John Kumalo, a shopkeeper and politician, shares few characteristics in common with his brother Stephen Kumalo. John Kumalo is an inhabitant of Johannesburg and is a man accustomed to city-life. Here in Johannesburg, the city develops in John a value for money and political power. John tells Stephen that, 'Down in Ndotsheni I am nobody, .... Here in Johannesburg I am a man of some importance, of some influence. I have my own business, and when it is good, I can make ten, twelve, pounds a week'(35), showing his concern for money and political influence over his own homeland. Msimangu describes John as having 'not enough courage, for he would surely be sent to prison'(39), showing his view that while John may speak for a cause, he will not go as far as to be put in jail for it. Later, the narrator of the story says:
There are some men who long for martyrdom, there are those who know that to go to prison would bring greatness to them, these are those who would go to prison not caring if it brought greatness to them or not. But John Kumalo is not one of them. There is no applause in prison. (185-186)

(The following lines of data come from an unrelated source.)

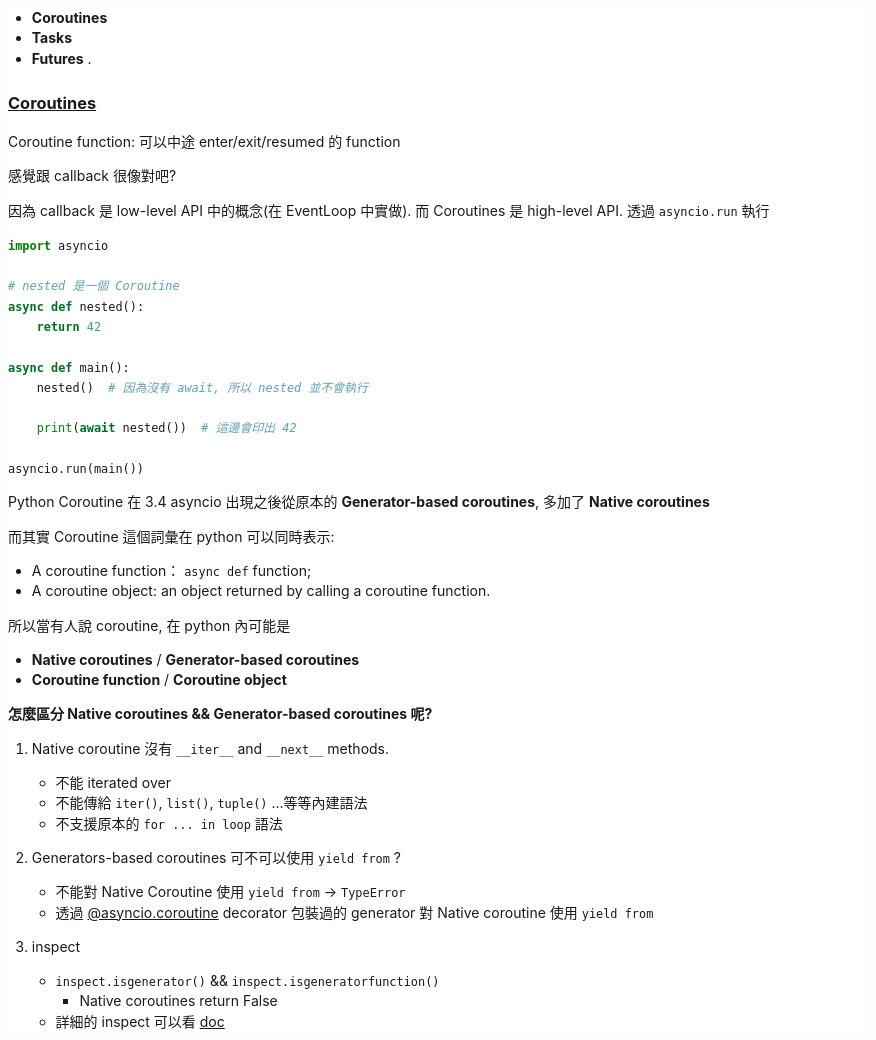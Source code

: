 * **Coroutines**
* **Tasks**
* **Futures** .

### [Coroutines](https://docs.python.org/3.9/library/asyncio-task.html#coroutines)

Coroutine function: 可以中途 enter/exit/resumed 的 function

感覺跟 callback 很像對吧?

因為 callback 是 low-level API 中的概念(在 EventLoop 中實做). 而 Coroutines 是 high-level API. 透過 `asyncio.run` 執行

```python
import asyncio

# nested 是一個 Coroutine
async def nested():
    return 42

async def main():
    nested()  # 因為沒有 await, 所以 nested 並不會執行

    print(await nested())  # 這邊會印出 42

asyncio.run(main())
```

Python Coroutine 在 3.4 asyncio 出現之後從原本的 **Generator-based coroutines**,
多加了 **Native coroutines**

而其實 Coroutine 這個詞彙在 python 可以同時表示:

* A coroutine function： `async def` function;
* A coroutine object: an object returned by calling a coroutine function.

所以當有人說 coroutine, 在 python 內可能是

* **Native coroutines** / **Generator-based coroutines**
* **Coroutine function** / **Coroutine object**

**怎麼區分 Native coroutines && Generator-based coroutines 呢?**

1. Native coroutine 沒有 `__iter__` and `__next__` methods.
    - 不能 iterated over 
    - 不能傳給 `iter()`, `list()`, `tuple()` ...等等內建語法
    - 不支援原本的 `for ... in loop` 語法

2. Generators-based coroutines 可不可以使用 `yield from` ?
    - 不能對 Native Coroutine 使用 `yield from` -> `TypeError`
    - 透過 [@asyncio.coroutine](https://docs.python.org/3/library/asyncio-task.html#asyncio.coroutine) decorator 包裝過的 generator 對 Native coroutine 使用 `yield from`

3. inspect
    - `inspect.isgenerator()` && `inspect.isgeneratorfunction()`
        - Native coroutines return False
    - 詳細的 inspect 可以看 [doc](https://docs.python.org/3/library/inspect.html)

This further shows John Kumalo as a selfish man, acting for his own good rather than the good of the people which he claims to represent. John Kumalo, as a result of living in the city, becomes a self-centered person more concerned about money and political power than the people and environment around him.
Stephen Kumalo, a reverend, is quite different from his brother John. He is a humble man who has a great amount of love for his family and country. ...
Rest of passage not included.